- Exercise prompt -
Write the lines out again, from the top of the material to the line containing "Users should be", pictures excluded.

==== Extracted records ====

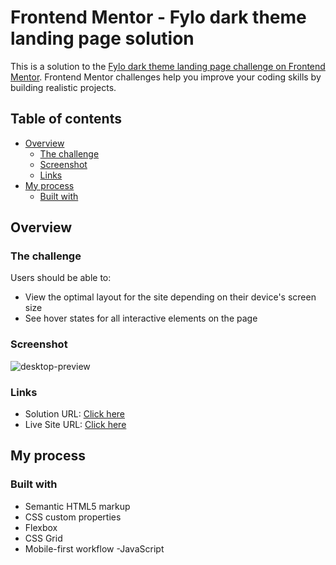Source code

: # Frontend Mentor - Fylo dark theme landing page solution

This is a solution to the [Fylo dark theme landing page challenge on Frontend Mentor](https://www.frontendmentor.io/challenges/fylo-dark-theme-landing-page-5ca5f2d21e82137ec91a50fd). Frontend Mentor challenges help you improve your coding skills by building realistic projects. 

## Table of contents

- [Overview](#overview)
  - [The challenge](#the-challenge)
  - [Screenshot](#screenshot)
  - [Links](#links)
- [My process](#my-process)
  - [Built with](#built-with)


## Overview

### The challenge

Users should be able to:

- View the optimal layout for the site depending on their device's screen size
- See hover states for all interactive elements on the page

### Screenshot
![desktop-preview](https://user-images.githubusercontent.com/48177682/133259059-1a5a5af9-2209-49d7-a06e-abc1f19737ac.jpg)


### Links

- Solution URL: [Click here](https://github.com/nobel10122025/fylo-dark-theme-landing-page)
- Live Site URL: [Click here](https://nobel10122025.github.io/fylo-dark-theme-landing-page/index.html)

## My process

### Built with

- Semantic HTML5 markup
- CSS custom properties
- Flexbox
- CSS Grid
- Mobile-first workflow
-JavaScript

====

- Result for this task -
Source code

: # Frontend Mentor - Fylo dark theme landing page solution

This is a solution to the [Fylo dark theme landing page challenge on Frontend Mentor](https://www.frontendmentor.io/challenges/fylo-dark-theme-landing-page-5ca5f2d21e82137ec91a50fd). Frontend Mentor challenges help you improve your coding skills by building realistic projects. 

## Table of contents

- [Overview](#overview)
  - [The challenge](#the-challenge)
  - [Screenshot](#screenshot)
  - [Links](#links)
- [My process](#my-process)
  - [Built with](#built-with)


## Overview

### The challenge

Users should be able to:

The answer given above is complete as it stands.